Lucía Vallejo implica en estas obras una lectura interpretativa relacionada con la simbología del oro y su importancia para las culturas indígenas, en especial la precolombina en la región montañosa de la Sierra Nevada. La artista nos dice que más que un elemento precioso, el oro es percibido como un elemento sagrado, capaz de mediar entre las esferas cósmicas y las fuerzas telúricas, al ser visto como luz hecha materia. Por ello, todas las piezas en exposición están bañadas en pan de oro, como representación conductora de la energía transmitida entre esferas, polarizando la fertilización simbólica de las materias. No es casual que podamos observar las diferentes tonalidades lumínicas del oro, desde el amarillo más rutilante y suntuoso (fuerza vital) hasta las instancias resbaladizas y atenuadas de un cobre más oscuro (fragilidad y transitoriedad de la vida): cosmología fundacional que intermedia entre la inmanencia y la trascendencia, en el reconocimiento de afinidades temporales. Porque si la iluminación simbólica y preciosa del oro nos remite a una ancestralidad de elevada persistencia mítica, también hay un componente barroco explorado por Vallejo en el tratamiento matérico y formal de las piezas exhibidas. Tanto en las formas del vidrio de Murano, que simulan el aspecto irregular de una perla, con su envoltura lujosa y cargada de voluptuosidad, como especialmente en los tejidos arrugados, estrujados por fuerzas implacables que representan de manera análoga los pliegues —las dobleces enredadas en secuencias indefinidas y multiplicidades ilimitadas de curvaturas— de los ropajes escultóricos trabajados por Antonio Corradini o Giuseppe Sanmartino en la aplicación de una cobertura metamórfica sobre la piel velada, observamos un acto conductor que refuerza la luminosidad de la riqueza polivalente.

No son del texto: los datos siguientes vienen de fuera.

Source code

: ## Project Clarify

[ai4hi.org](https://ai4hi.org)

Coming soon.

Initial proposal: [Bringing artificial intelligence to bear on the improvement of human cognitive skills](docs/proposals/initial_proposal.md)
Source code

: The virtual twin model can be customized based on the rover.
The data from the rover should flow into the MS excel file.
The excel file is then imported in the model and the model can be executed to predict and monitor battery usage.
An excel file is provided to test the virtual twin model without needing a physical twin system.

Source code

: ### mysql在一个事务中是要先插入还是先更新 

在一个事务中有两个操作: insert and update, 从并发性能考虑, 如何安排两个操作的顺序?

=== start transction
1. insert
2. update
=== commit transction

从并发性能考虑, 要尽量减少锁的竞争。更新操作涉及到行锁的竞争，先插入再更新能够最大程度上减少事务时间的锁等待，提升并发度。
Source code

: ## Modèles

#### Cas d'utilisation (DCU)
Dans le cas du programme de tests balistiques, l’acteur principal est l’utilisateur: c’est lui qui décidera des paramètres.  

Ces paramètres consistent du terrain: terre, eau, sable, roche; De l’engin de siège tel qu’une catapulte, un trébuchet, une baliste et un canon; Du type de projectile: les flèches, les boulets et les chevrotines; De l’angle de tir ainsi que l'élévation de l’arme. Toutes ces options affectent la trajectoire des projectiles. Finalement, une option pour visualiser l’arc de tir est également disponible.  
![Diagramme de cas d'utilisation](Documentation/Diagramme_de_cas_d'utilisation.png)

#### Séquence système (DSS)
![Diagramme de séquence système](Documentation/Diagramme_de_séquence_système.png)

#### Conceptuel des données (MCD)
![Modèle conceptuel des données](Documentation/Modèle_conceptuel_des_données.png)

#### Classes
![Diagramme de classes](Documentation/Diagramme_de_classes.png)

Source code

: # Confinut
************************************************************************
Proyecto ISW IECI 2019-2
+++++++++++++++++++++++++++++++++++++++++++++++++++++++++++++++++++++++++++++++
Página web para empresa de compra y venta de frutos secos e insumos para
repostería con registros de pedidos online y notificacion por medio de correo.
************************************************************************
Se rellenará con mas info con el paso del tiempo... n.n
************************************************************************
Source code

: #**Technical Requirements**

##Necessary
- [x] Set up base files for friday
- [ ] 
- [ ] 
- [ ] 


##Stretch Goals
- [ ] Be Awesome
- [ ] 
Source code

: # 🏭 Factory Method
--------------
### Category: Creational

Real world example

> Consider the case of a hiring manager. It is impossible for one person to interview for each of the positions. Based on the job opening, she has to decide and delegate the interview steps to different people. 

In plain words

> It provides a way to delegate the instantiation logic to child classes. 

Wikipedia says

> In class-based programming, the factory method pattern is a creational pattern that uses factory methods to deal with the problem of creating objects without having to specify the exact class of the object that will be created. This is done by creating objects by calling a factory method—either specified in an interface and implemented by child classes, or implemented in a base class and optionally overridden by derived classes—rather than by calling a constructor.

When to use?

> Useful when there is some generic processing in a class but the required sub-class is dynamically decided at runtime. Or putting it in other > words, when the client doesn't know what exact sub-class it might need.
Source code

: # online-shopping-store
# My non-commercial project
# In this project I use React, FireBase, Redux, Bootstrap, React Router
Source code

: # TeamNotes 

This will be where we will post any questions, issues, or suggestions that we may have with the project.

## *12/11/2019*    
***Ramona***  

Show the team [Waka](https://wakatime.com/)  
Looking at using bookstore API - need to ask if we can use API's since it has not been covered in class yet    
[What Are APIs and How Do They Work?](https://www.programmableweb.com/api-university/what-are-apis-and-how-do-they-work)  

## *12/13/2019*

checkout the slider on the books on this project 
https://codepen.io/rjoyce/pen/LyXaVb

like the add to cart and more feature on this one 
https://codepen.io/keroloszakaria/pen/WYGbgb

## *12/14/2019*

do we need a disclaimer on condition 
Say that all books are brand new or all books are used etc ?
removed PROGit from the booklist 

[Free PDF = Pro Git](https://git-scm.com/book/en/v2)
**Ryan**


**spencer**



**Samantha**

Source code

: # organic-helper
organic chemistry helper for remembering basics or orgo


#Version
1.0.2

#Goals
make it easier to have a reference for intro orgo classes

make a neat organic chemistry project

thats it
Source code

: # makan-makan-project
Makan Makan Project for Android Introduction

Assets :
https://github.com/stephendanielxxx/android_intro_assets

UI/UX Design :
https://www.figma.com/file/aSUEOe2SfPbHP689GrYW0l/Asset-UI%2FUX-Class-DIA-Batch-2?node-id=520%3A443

Suntuosos y majestuosos en su complejidad son los ropajes pictóricos de Lucía Vallejo, en la incongruencia de su propósito: una pintura ejecutada para ser hápticamente envuelta en el toque sensorial de la escultura, en una tonalidad pensada para tejer redes de ínfimas fluideces de la riqueza matérico-poética del objeto, simbólicamente de devoción y ostentación.